Extracting surface data in VertexWiseR
Charly Billaud, Junhong Yu
2024-12-12
VertexWiseR_surface_extraction.Rmd
As of version 1.2.0, four functions in VertexWiseR do surface data extraction and synthesis: SURFvextract(), FSLRvextract(), CAT12vextract() and HIPvextract().
Surface extraction consists in reading through a preprocessing pipeline’s subjects directory, collating the surface data (for a chosen vertex-wise measures, e.g. thickness), and summarising it into one compact matrix R object, with N rows per subject and M columns per vertex values.
The functions save such objects as a .rds file. The file contains the R surface matrix and, with the default subj_ID setting, an appended list of the corresponding subjects ID. This file can be shared across any device with R and all VertexWiseR statistical analyses functions can be run on these, without the need to access the initially preprocessed data.
Extracting cortical surface data: from FreeSurfer
SURFvextract() extracts cortical surface data from a preprocessed FreeSurfer subjects directory (Fischl 2012).

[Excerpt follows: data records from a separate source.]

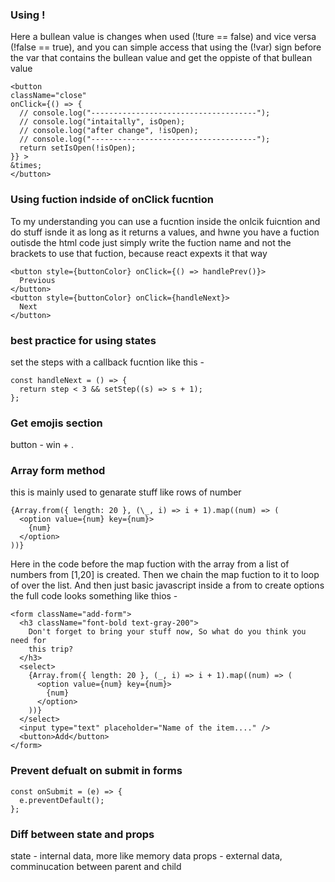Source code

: ### Using !

Here a bullean value is changes when used (!ture == false) and vice versa (!false == true), and you can simple access that using the (!var) sign before the var that contains the bullean value and get the oppiste of that bullean value

    <button
    className="close"
    onClick={() => {
      // console.log("-------------------------------------");
      // console.log("intaitally", isOpen);
      // console.log("after change", !isOpen);
      // console.log("-------------------------------------");
      return setIsOpen(!isOpen);
    }} >
    &times;
    </button>

### Using fuction indside of onClick fucntion

To my understanding you can use a fucntion inside the onlcik fuicntion and do stuff isnde it as long as it returns a values, and hwne you have a fuction outisde the html code just simply write the fuction name and not the brackets to use that fuction, because react expexts it that way

    <button style={buttonColor} onClick={() => handlePrev()}>
      Previous
    </button>
    <button style={buttonColor} onClick={handleNext}>
      Next
    </button>

### best practice for using states

set the steps with a callback fucntion like this -

    const handleNext = () => {
      return step < 3 && setStep((s) => s + 1);
    };

### Get emojis section

button - win + .

### Array form method

this is mainly used to genarate stuff like rows of number

    {Array.from({ length: 20 }, (\_, i) => i + 1).map((num) => (
      <option value={num} key={num}>
        {num}
      </option>
    ))}

Here in the code before the map fuction with the array from a list of numbers from [1,20] is created.
Then we chain the map fuction to it to loop of over the list.
And then just basic javascript inside a from to create options
the full code looks something like thios -

    <form className="add-form">
      <h3 className="font-bold text-gray-200">
        Don't forget to bring your stuff now, So what do you think you need for
        this trip?
      </h3>
      <select>
        {Array.from({ length: 20 }, (_, i) => i + 1).map((num) => (
          <option value={num} key={num}>
            {num}
          </option>
        ))}
      </select>
      <input type="text" placeholder="Name of the item...." />
      <button>Add</button>
    </form>

### Prevent defualt on submit in forms

    const onSubmit = (e) => {
      e.preventDefault();
    };

### Diff between state and props

state - internal data, more like memory data
props - external data, comminucation between parent and child
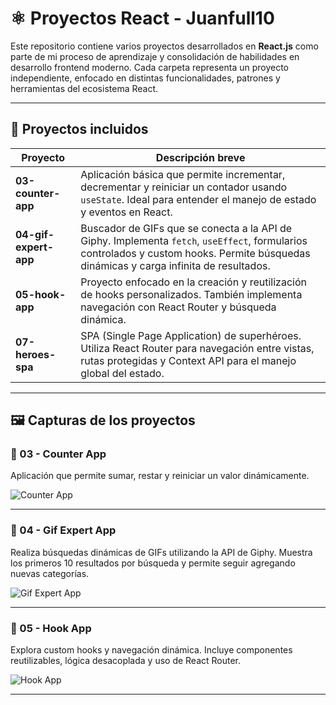 # ⚛️ Proyectos React - Juanfull10

Este repositorio contiene varios proyectos desarrollados en **React.js** como parte de mi proceso de aprendizaje y consolidación de habilidades en desarrollo frontend moderno. Cada carpeta representa un proyecto independiente, enfocado en distintas funcionalidades, patrones y herramientas del ecosistema React.

---

## 📁 Proyectos incluidos

| Proyecto              | Descripción breve |
|-----------------------|-------------------|
| **03-counter-app**    | Aplicación básica que permite incrementar, decrementar y reiniciar un contador usando `useState`. Ideal para entender el manejo de estado y eventos en React. |
| **04-gif-expert-app** | Buscador de GIFs que se conecta a la API de Giphy. Implementa `fetch`, `useEffect`, formularios controlados y custom hooks. Permite búsquedas dinámicas y carga infinita de resultados. |
| **05-hook-app**       | Proyecto enfocado en la creación y reutilización de hooks personalizados. También implementa navegación con React Router y búsqueda dinámica. |
| **07-heroes-spa**     | SPA (Single Page Application) de superhéroes. Utiliza React Router para navegación entre vistas, rutas protegidas y Context API para el manejo global del estado. |

---

## 🖼️ Capturas de los proyectos

### 🔢 03 - Counter App

Aplicación que permite sumar, restar y reiniciar un valor dinámicamente.

![Counter App](https://github.com/user-attachments/assets/cc0f8d70-71b0-4fcf-afa8-2fa1a5f9ced5)

---

### 🎯 04 - Gif Expert App

Realiza búsquedas dinámicas de GIFs utilizando la API de Giphy. Muestra los primeros 10 resultados por búsqueda y permite seguir agregando nuevas categorías.

![Gif Expert App](https://github.com/user-attachments/assets/45b37035-8186-4883-b2b8-b7a30c13340a)

---

### 🧩 05 - Hook App

Explora custom hooks y navegación dinámica. Incluye componentes reutilizables, lógica desacoplada y uso de React Router.

![Hook App](https://github.com/user-attachments/assets/d0c1bb97-cb6a-418c-9b6a-bda9ea128426)

---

The function makes use of internal FreeSurfer functions to resample every participant’s individual surface to fsaverage5 or fsaverage6. Therefore, it requires FreeSurfer to be installed and set in the environment where R is run and cannot be automatically run here.
For demonstration, we provide a subsample of 2 participants from the SPRENG dataset (Spreng et al. 2022), after preprocessing their surface data using FreeSurfer’s default recon-all pipeline. Certain files that were not needed (volumes, surfaces, label files) were removed to minimise the subsample’s size.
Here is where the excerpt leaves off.